Sometimes you have to step back and think about what the data you’re crunching really means. Shi Davidi’s latest piece using pitch f/x comes to the conclusion that pitchers are “getting the calls” because more balls in the zone are called strikes than the other way around. But let’s think about that for a millisecond, shall we?

There’s an area around on the fringe of the strike zone where blown calls get made. Every strike is by definition no more than 10 inches away from that danger zone (because it’s somewhere in the zone) while balls can be anywhere — bounced, two feet outside. If there a super simple call to be made, it was a ball.

So by using the overall number of balls and strikes (instead of, say, only pitches within 3 inches of the border) that includes all pitches close and not to find a percentage of incorrect calls, all this “study” has really proven is that strikes are more likely to be blown calls, which is something logically obvious and not stunning at all. If you actually do the hard work and concentrate only on fringe pitches (or something — the classic John Walsh article at the Hardball Times graphed the overall % of pitches called strikes and vice versa by inches from the plate to find where they crossed on both planes), you find the real zone is slightly larger than the rulebook zone, and hitters generally get the shaft a little. Just like everybody thought. Shi, you’ve got a bunch of major-leaguers to go back to and unconfuse (while pleading they give the new technology another chance, please).

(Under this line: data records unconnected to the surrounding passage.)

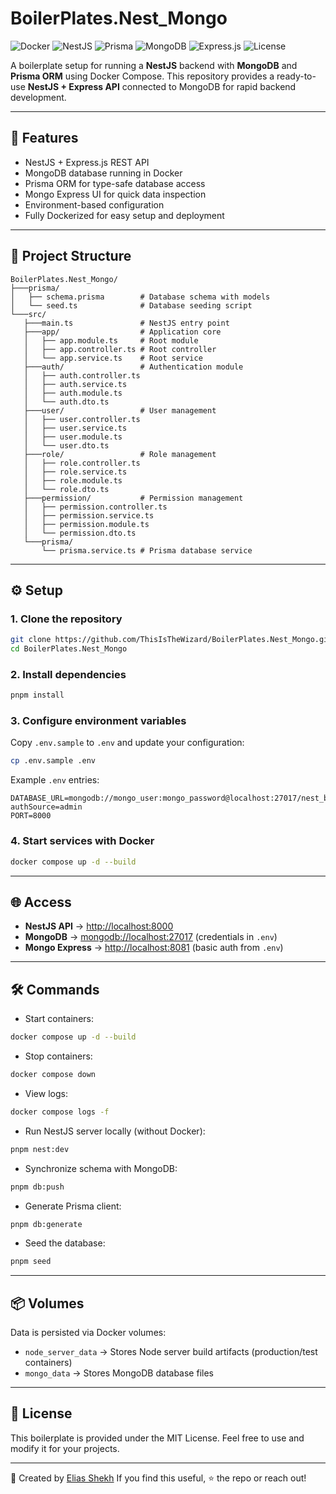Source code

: # BoilerPlates.Nest_Mongo

![Docker](https://img.shields.io/badge/Docker-Ready-blue?logo=docker)
![NestJS](https://img.shields.io/badge/NestJS-10-red?logo=nestjs)
![Prisma](https://img.shields.io/badge/Prisma-6-blue?logo=prisma)
![MongoDB](https://img.shields.io/badge/MongoDB-7-green?logo=mongodb)
![Express.js](https://img.shields.io/badge/Express.js-4.18-lightgrey?logo=express)
![License](https://img.shields.io/badge/License-MIT-yellow)

A boilerplate setup for running a **NestJS** backend with **MongoDB** and **Prisma ORM** using Docker Compose.
This repository provides a ready-to-use **NestJS + Express API** connected to MongoDB for rapid backend development.

---

## 🚀 Features

- NestJS + Express.js REST API
- MongoDB database running in Docker
- Prisma ORM for type-safe database access
- Mongo Express UI for quick data inspection
- Environment-based configuration
- Fully Dockerized for easy setup and deployment

---

## 📂 Project Structure

```
BoilerPlates.Nest_Mongo/
├───prisma/
│   ├── schema.prisma        # Database schema with models
│   └── seed.ts              # Database seeding script
└───src/
   ├───main.ts               # NestJS entry point
   ├───app/                  # Application core
   │   ├── app.module.ts     # Root module
   │   ├── app.controller.ts # Root controller
   │   └── app.service.ts    # Root service
   ├───auth/                 # Authentication module
   │   ├── auth.controller.ts
   │   ├── auth.service.ts
   │   ├── auth.module.ts
   │   └── auth.dto.ts
   ├───user/                 # User management
   │   ├── user.controller.ts
   │   ├── user.service.ts
   │   ├── user.module.ts
   │   └── user.dto.ts
   ├───role/                 # Role management
   │   ├── role.controller.ts
   │   ├── role.service.ts
   │   ├── role.module.ts
   │   └── role.dto.ts
   ├───permission/           # Permission management
   │   ├── permission.controller.ts
   │   ├── permission.service.ts
   │   ├── permission.module.ts
   │   └── permission.dto.ts
   └───prisma/
       └── prisma.service.ts # Prisma database service
```

---

## ⚙️ Setup

### 1. Clone the repository

```bash
git clone https://github.com/ThisIsTheWizard/BoilerPlates.Nest_Mongo.git
cd BoilerPlates.Nest_Mongo
```

### 2. Install dependencies

```bash
pnpm install
```

### 3. Configure environment variables

Copy `.env.sample` to `.env` and update your configuration:

```bash
cp .env.sample .env
```

Example `.env` entries:

```
DATABASE_URL=mongodb://mongo_user:mongo_password@localhost:27017/nest_boiler?authSource=admin
PORT=8000
```

### 4. Start services with Docker

```bash
docker compose up -d --build
```

---

## 🌐 Access

- **NestJS API** → [http://localhost:8000](http://localhost:8000)
- **MongoDB** → [mongodb://localhost:27017](mongodb://localhost:27017) (credentials in `.env`)
- **Mongo Express** → [http://localhost:8081](http://localhost:8081) (basic auth from `.env`)

---

## 🛠️ Commands

- Start containers:

```bash
docker compose up -d --build
```

- Stop containers:

```bash
docker compose down
```

- View logs:

```bash
docker compose logs -f
```

- Run NestJS server locally (without Docker):

```bash
pnpm nest:dev
```

- Synchronize schema with MongoDB:

```bash
pnpm db:push
```

- Generate Prisma client:

```bash
pnpm db:generate
```

- Seed the database:

```bash
pnpm seed
```

---

## 📦 Volumes

Data is persisted via Docker volumes:

- `node_server_data` → Stores Node server build artifacts (production/test containers)
- `mongo_data` → Stores MongoDB database files

---

## 📝 License

This boilerplate is provided under the MIT License.
Feel free to use and modify it for your projects.

---

👋 Created by [Elias Shekh](https://sheikhthewizard.world)
If you find this useful, ⭐ the repo or reach out!
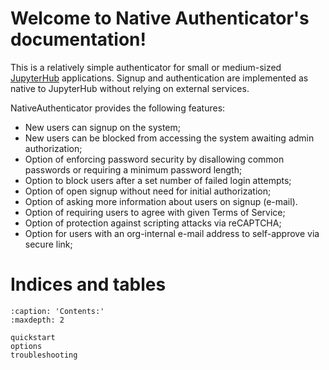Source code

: # Welcome to Native Authenticator's documentation!

This is a relatively simple authenticator for small or medium-sized [JupyterHub](https://github.com/jupyterhub/) applications. Signup and authentication are implemented as native to JupyterHub without relying on external services.

NativeAuthenticator provides the following features:

- New users can signup on the system;
- New users can be blocked from accessing the system awaiting admin authorization;
- Option of enforcing password security by disallowing common passwords or requiring a minimum password length;
- Option to block users after a set number of failed login attempts;
- Option of open signup without need for initial authorization;
- Option of asking more information about users on signup (e-mail).
- Option of requiring users to agree with given Terms of Service;
- Option of protection against scripting attacks via reCAPTCHA;
- Option for users with an org-internal e-mail address to self-approve via secure link;

# Indices and tables

```{toctree}
:caption: 'Contents:'
:maxdepth: 2

quickstart
options
troubleshooting
```

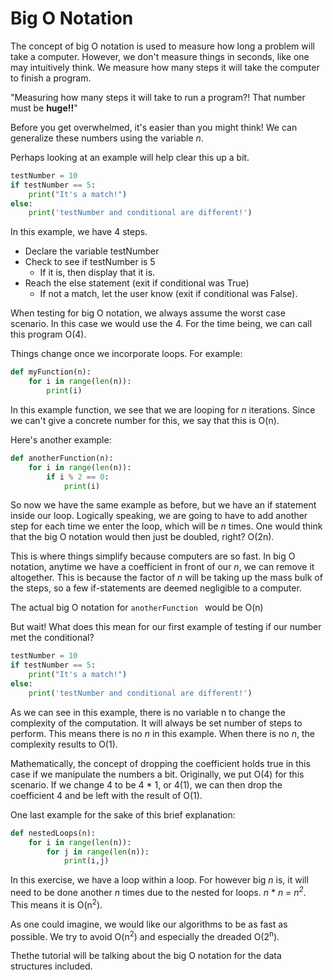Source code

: # Big O Notation

The concept of big O notation is used to measure how long a problem will take a computer. However, we don't measure things in seconds, like one may intuitively think. We measure how many steps it will take the computer to finish a program.

"Measuring how many steps it will take to run a program?! That number must be **huge!!**"

Before you get overwhelmed, it's easier than you might think! We can generalize these numbers using the variable *n*.

Perhaps looking at an example will help clear this up a bit.

```python
testNumber = 10
if testNumber == 5:
    print("It's a match!")
else:
    print('testNumber and conditional are different!')
```

In this example, we have 4 steps.

* Declare the variable testNumber
* Check to see if testNumber is 5
    * If it is, then display that it is. 
* Reach the else statement (exit if conditional was True)
    * If not a match, let the user know (exit if conditional was False).

When testing for big O notation, we always assume the worst case scenario. In this case we would use the 4. For the time being, we can call this program O(4).

Things change once we incorporate loops. For example:

```python
def myFunction(n):
    for i in range(len(n)):
        print(i)
```

In this example function, we see that we are looping for *n* iterations. Since we can't give a concrete number for this, we say that this is O(n).

Here's another example:

```python
def anotherFunction(n):
    for i in range(len(n)):
        if i % 2 == 0:
            print(i)
```

So now we have the same example as before, but we have an if statement inside our loop. Logically speaking, we are going to have to add another step for each time we enter the loop, which will be *n* times. One would think that the big O notation would then just be doubled, right? O(2n).

This is where things simplify because computers are so fast. In big O notation, anytime we have a coefficient in front of our *n*, we can remove it altogether. This is because the factor of *n* will be taking up the mass bulk of the steps, so a few if-statements are deemed negligible to a computer.

The actual big O notation for `anotherFunction ` would be O(n)

But wait! What does this mean for our first example of testing if our number met the conditional?

```python
testNumber = 10
if testNumber == 5:
    print("It's a match!")
else:
    print('testNumber and conditional are different!')
```

As we can see in this example, there is no variable n to change the complexity of the computation. It will always be set number of steps to perform. This means there is no *n* in this example. When there is no *n*, the complexity results to O(1).

Mathematically, the concept of dropping the coefficient holds true in this case if we manipulate the numbers a bit. Originally, we put O(4) for this scenario. If we change 4 to be 4 * 1, or 4(1), we can then drop the coefficient 4 and be left with the result of O(1).

One last example for the sake of this brief explanation:

```python
def nestedLoops(n):
    for i in range(len(n)):
        for j in range(len(n)):
            print(i,j)
```

In this exercise, we have a loop within a loop. For however big *n* is, it will need to be done another *n* times due to the nested for loops. *n* * *n* = *n<sup>2</sup>*. This means it is O(n<sup>2</sup>).

As one could imagine, we would like our algorithms to be as fast as possible. We try to avoid O(n<sup>2</sup>) and especially the dreaded O(2<sup>n</sup>).

Thethe tutorial will be talking about the big O notation for the data structures included.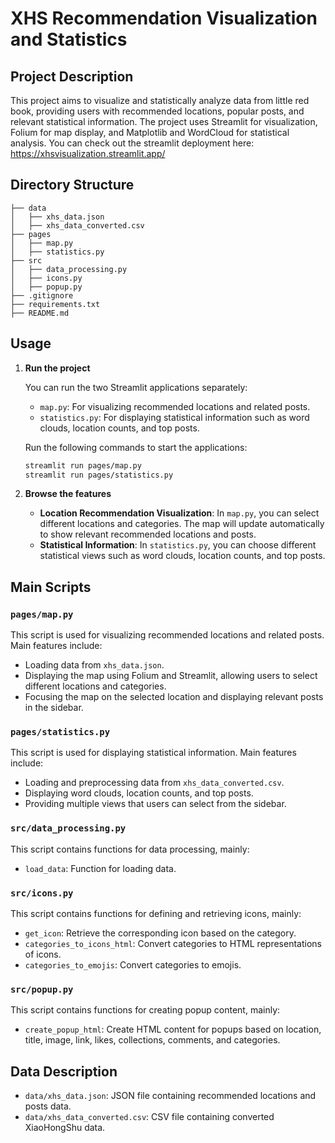 # XHS Recommendation Visualization and Statistics

## Project Description

This project aims to visualize and statistically analyze data from little red book, providing users with recommended locations, popular posts, and relevant statistical information. The project uses Streamlit for visualization, Folium for map display, and Matplotlib and WordCloud for statistical analysis. You can check out the streamlit deployment here: https://xhsvisualization.streamlit.app/

## Directory Structure

```
├── data
│   ├── xhs_data.json
│   ├── xhs_data_converted.csv
├── pages
│   ├── map.py
│   ├── statistics.py
├── src
│   ├── data_processing.py
│   ├── icons.py
│   ├── popup.py
├── .gitignore
├── requirements.txt
├── README.md
```

## Usage

1. **Run the project**

   You can run the two Streamlit applications separately:

   - `map.py`: For visualizing recommended locations and related posts.
   - `statistics.py`: For displaying statistical information such as word clouds, location counts, and top posts.

   Run the following commands to start the applications:

   ```sh
   streamlit run pages/map.py
   streamlit run pages/statistics.py
   ```

2. **Browse the features**

   - **Location Recommendation Visualization**: In `map.py`, you can select different locations and categories. The map will update automatically to show relevant recommended locations and posts.
   - **Statistical Information**: In `statistics.py`, you can choose different statistical views such as word clouds, location counts, and top posts.

## Main Scripts

### `pages/map.py`

This script is used for visualizing recommended locations and related posts. Main features include:

- Loading data from `xhs_data.json`.
- Displaying the map using Folium and Streamlit, allowing users to select different locations and categories.
- Focusing the map on the selected location and displaying relevant posts in the sidebar.

### `pages/statistics.py`

This script is used for displaying statistical information. Main features include:

- Loading and preprocessing data from `xhs_data_converted.csv`.
- Displaying word clouds, location counts, and top posts.
- Providing multiple views that users can select from the sidebar.

### `src/data_processing.py`

This script contains functions for data processing, mainly:

- `load_data`: Function for loading data.

### `src/icons.py`

This script contains functions for defining and retrieving icons, mainly:

- `get_icon`: Retrieve the corresponding icon based on the category.
- `categories_to_icons_html`: Convert categories to HTML representations of icons.
- `categories_to_emojis`: Convert categories to emojis.

### `src/popup.py`

This script contains functions for creating popup content, mainly:

- `create_popup_html`: Create HTML content for popups based on location, title, image, link, likes, collections, comments, and categories.

## Data Description

- `data/xhs_data.json`: JSON file containing recommended locations and posts data.
- `data/xhs_data_converted.csv`: CSV file containing converted XiaoHongShu data.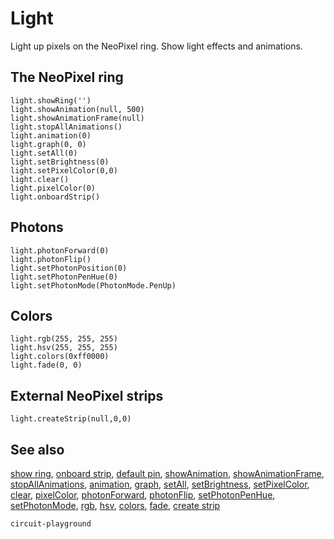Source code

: # Light

Light up pixels on the NeoPixel ring. Show light effects and animations.

## The NeoPixel ring

```cards
light.showRing('')
light.showAnimation(null, 500)
light.showAnimationFrame(null)
light.stopAllAnimations()
light.animation(0)
light.graph(0, 0)
light.setAll(0)
light.setBrightness(0)
light.setPixelColor(0,0)
light.clear()
light.pixelColor(0)
light.onboardStrip()
```

## Photons

```cards
light.photonForward(0)
light.photonFlip()
light.setPhotonPosition(0)
light.setPhotonPenHue(0)
light.setPhotonMode(PhotonMode.PenUp)
```

## Colors

```cards
light.rgb(255, 255, 255)
light.hsv(255, 255, 255)
light.colors(0xff0000)
light.fade(0, 0)
```

## External NeoPixel strips

```cards
light.createStrip(null,0,0)
```

## See also

[show ring](/reference/light/show-ring), [onboard strip](/reference/light/onboard-strip), [default pin](/reference/light/default-pin), [showAnimation](/reference/light/show-animation), [showAnimationFrame](/reference/light/show-animation-frame), [stopAllAnimations](/reference/light/stop-all-animations), [animation](/reference/light/animation), [graph](/reference/light/graph), [setAll](/reference/light/set-all), [setBrightness](/reference/light/set-brightness), [setPixelColor](/reference/light/set-pixel-color), [clear](/reference/light/clear), [pixelColor](/reference/light/pixel-color), [photonForward](/reference/light/photon-forward), [photonFlip](/reference/light/photon-flip), [setPhotonPenHue](/reference/light/set-photon-pen-hue), [setPhotonMode](/reference/light/set-photon-mode), [rgb](/reference/light/rgb), [hsv](/reference/light/hsv), [colors](/reference/light/colors), [fade](/reference/light/fade), [create strip](/reference/light/create-strip)

```package
circuit-playground
```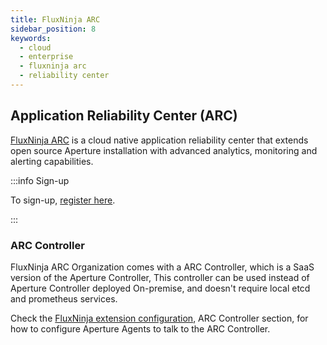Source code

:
 ```yaml
---
title: FluxNinja ARC
sidebar_position: 8
keywords:
  - cloud
  - enterprise
  - fluxninja arc
  - reliability center
---
```


## Application Reliability Center (ARC)

[FluxNinja ARC](https://www.fluxninja.com/product) is a cloud native application
reliability center that extends open source Aperture installation with advanced
analytics, monitoring and alerting capabilities.

:::info Sign-up

To sign-up, [register here](https://app.fluxninja.com/sign-up).

:::

### ARC Controller

FluxNinja ARC Organization comes with a ARC Controller, which is a SaaS version
of the Aperture Controller, This controller can be used instead of Aperture
Controller deployed On-premise, and doesn't require local etcd and prometheus
services.

Check the [FluxNinja extension configuration](extension.md#configuration), ARC
Controller section, for how to configure Aperture Agents to talk to the ARC
Controller.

The one interesting thing to be gleaned from this outrageous mess is a corroboration that the corners are generally clipped — mid/away is where all the “called strikes out of the strike zone” (I would call them “extra strikes”) are, and down and away are where most of the extra balls are. But then Shi ignores that fact when coming to the rest of his conclusions:

Mauer, in fact, gets the fifth fewest ball calls on pitches in the zone at 11.96 per cent. Oddly, Blue Jays slugger Adam Lind, widely credited for his discipline this season, gets the least calls in this category at 10.24 per cent.

What about their drastically different swing rates? What this actually reflects is how many close strikes on the corners a hitter takes (since that’s almost exclusively where ‘extra balls’ come from, as shown by Shi’s own charts). Lind may have been credited with taking more walks this year, but his discipline hasn’t improved much — so he fouls off or puts in play balls placed right on the corner where umps are more likely to not call them, and doesn’t get as many of them to begin with as a player of Mauer’s calibre. Trying to guess how he is being treated by the umps without considering the flip side (how many strikes out of the zone are called on him — could be just as low), or how often he swings the bat, is pointless.

Janssen’s percentage of pitches in the strike zone called for balls is 10.9 per cent, nearly half the big-league average, while his ratio for strikes outside the zone is 15.4 percent, more than double the average.

In much the same way, you have to consider at where these pitches are, instead of assuming that you can lump them together and the distribution is average. That’s not a sign that the umpires are giving him calls, it’s a sign of where Janssen is throwing the ball — he mixes his straight fastball and cutter at the belt and just on or off the plate instead of purely hunting for the corners with sliders, etc. It’s a great approach because it takes advantage of where umpires give the calls — but we’ve got a chicken and egg thing going here. Casey gets better calls because he knows (or his natural approach has blundered across) where to go for them — they aren’t given to him because the umpires respect him.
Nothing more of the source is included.